Friday, July 3, 2009

The Sunshine Patriot

In the year leading up to the American Revolution there were many opinions among the people as to what the status of the colonies should be. A slowly growing number favored independence, but at the time of the signing of the Declaration of Independence it was far from unanimous. In fact loyalty to the English Crown was still high in many people's hearts. So many had been born there, or their parents had. To be loyal to the Crown was to be a patriot. To be disloyal was to be a traitor. And nobody wants to be a traitor.

And this was a religious land.
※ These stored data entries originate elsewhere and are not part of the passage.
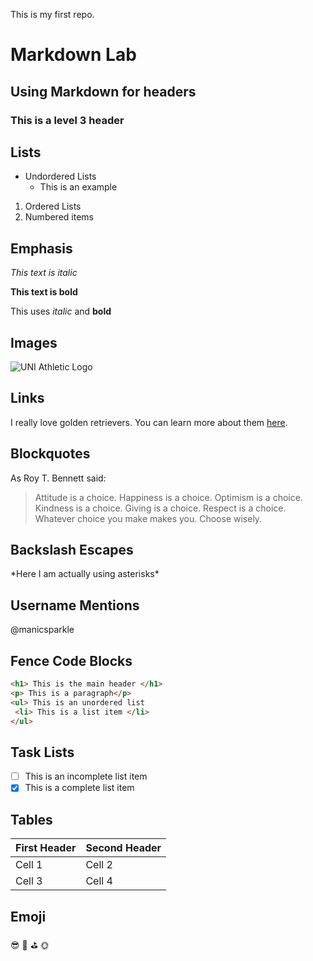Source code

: This is my first repo.

# Markdown Lab
## Using Markdown for headers
### This is a level 3 header

## Lists
* Undordered Lists
  * This is an example
  
1. Ordered Lists
2. Numbered items

## Emphasis
*This text is italic*

**This text is bold**

This uses *italic* and **bold**

## Images
![UNI Athletic Logo](https://en.wikipedia.org/wiki/Northern_Iowa_Panthers#/media/File:Northern_Iowa_Panters_logo.svg)

## Links
I really love golden retrievers. You can learn more about them [here](https://www.akc.org/dog-breeds/golden-retriever/).

## Blockquotes
As Roy T. Bennett said:

> Attitude is a choice. Happiness is a choice. Optimism is a choice. Kindness is a choice. Giving is a choice. Respect is a choice. Whatever choice you make makes you. Choose wisely.

## Backslash Escapes
\*Here I am actually using asterisks\*

## Username Mentions
@manicsparkle

## Fence Code Blocks
```html
<h1> This is the main header </h1>
<p> This is a paragraph</p>
<ul> This is an unordered list
 <li> This is a list item </li>
</ul>
```

## Task Lists
- [ ] This is an incomplete list item
- [x] This is a complete list item

## Tables
First Header | Second Header
------------ | -------------
Cell 1 | Cell 2
Cell 3 | Cell 4

## Emoji
:sunglasses: :metal: :golf: :sun_with_face:
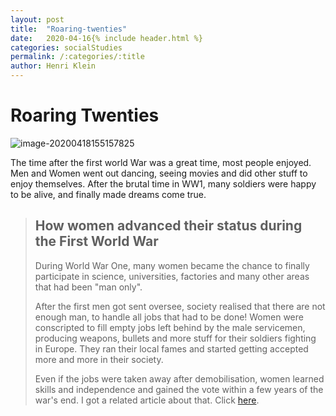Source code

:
 ```yaml
---
layout: post
title:  "Roaring-twenties"
date:   2020-04-16{% include header.html %}
categories: socialStudies
permalink: /:categories/:title
author: Henri Klein
---
```


# Roaring Twenties

![image-20200418155157825](https://tva1.sinaimg.cn/large/007S8ZIlgy1gdy9fd7bd7j30ld0ce7d2.jpg)

The time after the first world War was a great time, most people enjoyed. Men and Women went out dancing, seeing movies and did other stuff to enjoy themselves. After the brutal time in WW1, many soldiers were happy to be alive, and finally made dreams come true.    

> ## How women advanced their status during the First World War
>
> During World War One, many women became the chance to finally participate in science, universities, factories and many other areas that had been "man only". 
>
> After the first men got sent oversee, society realised that there are not enough man, to handle all jobs that had to be done!  Women were conscripted to fill empty jobs left behind by the male servicemen, producing weapons, bullets and more stuff for their soldiers fighting in Europe. They ran their local fames and started getting accepted more and more in their society. 
>
> Even if the jobs  were taken away after demobilisation, women learned skills and independence and gained the vote within a few years of the war's end. I got a related article about that. Click [here](http://henriklein.org/socialstudies/Theresa-Casgrain).
>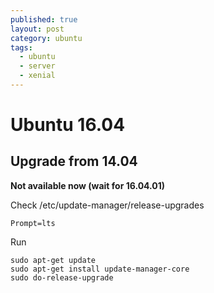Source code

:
 ```yaml
---
published: true
layout: post
category: ubuntu
tags:
  - ubuntu
  - server
  - xenial
---
```

# Ubuntu 16.04

## Upgrade from 14.04
****Not available now (wait for 16.04.01)****

Check /etc/update-manager/release-upgrades

    Prompt=lts

Run

    sudo apt-get update
    sudo apt-get install update-manager-core
    sudo do-release-upgrade
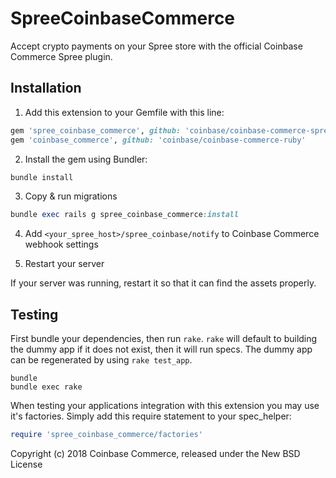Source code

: # SpreeCoinbaseCommerce

Accept crypto payments on your Spree store with the official Coinbase Commerce Spree plugin. 

## Installation

1. Add this extension to your Gemfile with this line:
  ```ruby
  gem 'spree_coinbase_commerce', github: 'coinbase/coinbase-commerce-spree'
  gem 'coinbase_commerce', github: 'coinbase/coinbase-commerce-ruby'
  ```

2. Install the gem using Bundler:
  ```ruby
  bundle install
  ```

3. Copy & run migrations
  ```ruby
  bundle exec rails g spree_coinbase_commerce:install
  ```
4. Add ```<your_spree_host>/spree_coinbase/notify``` to Coinbase Commerce webhook settings

5. Restart your server

  If your server was running, restart it so that it can find the assets properly.

## Testing

First bundle your dependencies, then run `rake`. `rake` will default to building the dummy app if it does not exist, then it will run specs. The dummy app can be regenerated by using `rake test_app`.

```shell
bundle
bundle exec rake
```

When testing your applications integration with this extension you may use it's factories.
Simply add this require statement to your spec_helper:

```ruby
require 'spree_coinbase_commerce/factories'
```

Copyright (c) 2018 Coinbase Commerce, released under the New BSD License
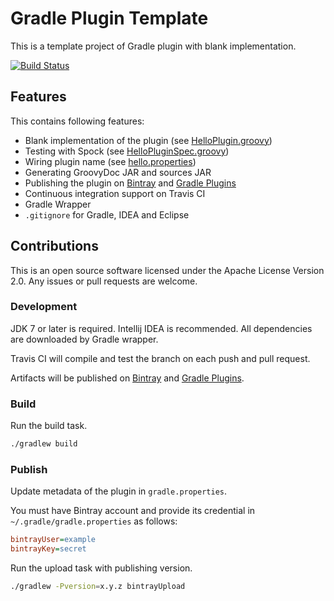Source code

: Gradle Plugin Template
======================

This is a template project of Gradle plugin with blank implementation.

[![Build Status](https://travis-ci.org/int128/gradle-plugin-blank.png)](https://travis-ci.org/int128/gradle-plugin-blank)


Features
--------

This contains following features:

  * Blank implementation of the plugin (see [HelloPlugin.groovy](src/main/groovy/com/example/HelloPlugin.groovy))
  * Testing with Spock (see [HelloPluginSpec.groovy](src/test/groovy/com/example/HelloPluginSpec.groovy))
  * Wiring plugin name (see [hello.properties](src/main/resources/META-INF/gradle-plugins/hello.properties))
  * Generating GroovyDoc JAR and sources JAR
  * Publishing the plugin on [Bintray](https://bintray.com) and [Gradle Plugins](http://plugins.gradle.org)
  * Continuous integration support on Travis CI
  * Gradle Wrapper
  * `.gitignore` for Gradle, IDEA and Eclipse


Contributions
-------------

This is an open source software licensed under the Apache License Version 2.0.
Any issues or pull requests are welcome.

### Development

JDK 7 or later is required.
Intellij IDEA is recommended.
All dependencies are downloaded by Gradle wrapper.

Travis CI will compile and test the branch on each push and pull request.

Artifacts will be published on [Bintray](https://bintray.com) and [Gradle Plugins](http://plugins.gradle.org).

### Build

Run the build task.

```sh
./gradlew build
```

### Publish

Update metadata of the plugin in `gradle.properties`.

You must have Bintray account and provide its credential in `~/.gradle/gradle.properties` as follows:

```ini
bintrayUser=example
bintrayKey=secret
```

Run the upload task with publishing version.

```sh
./gradlew -Pversion=x.y.z bintrayUpload
```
To fight against the king whom God had placed over us was not only traitorous, many thought it blasphemous.

In order for the revolutionary conspirators to gain the public sympathy, and the public rifles, they had to wage a war of words before and during the Revolution. This war of words was not intended to defeat the Red Coats, but rather to win over the colonists themselves. Before you can win a war, you need to enlist an army. And to do that, they needed to convince the people that it was not treasonous or blasphemous to fight against the king. They had to flip the moral tables that existed in people's minds; they had to redefine everything: authority, rights, despotism, treason, Providence and liberty all had to be reworked in the people's minds.

In his famous series of pamphlets, The Crisis, Thomas Paine undertook this project. By the end of the series the American understanding of itself and its world and its God had radically changed. It has been said that Thomas Paine started the Revolution. It could also be said that he won it.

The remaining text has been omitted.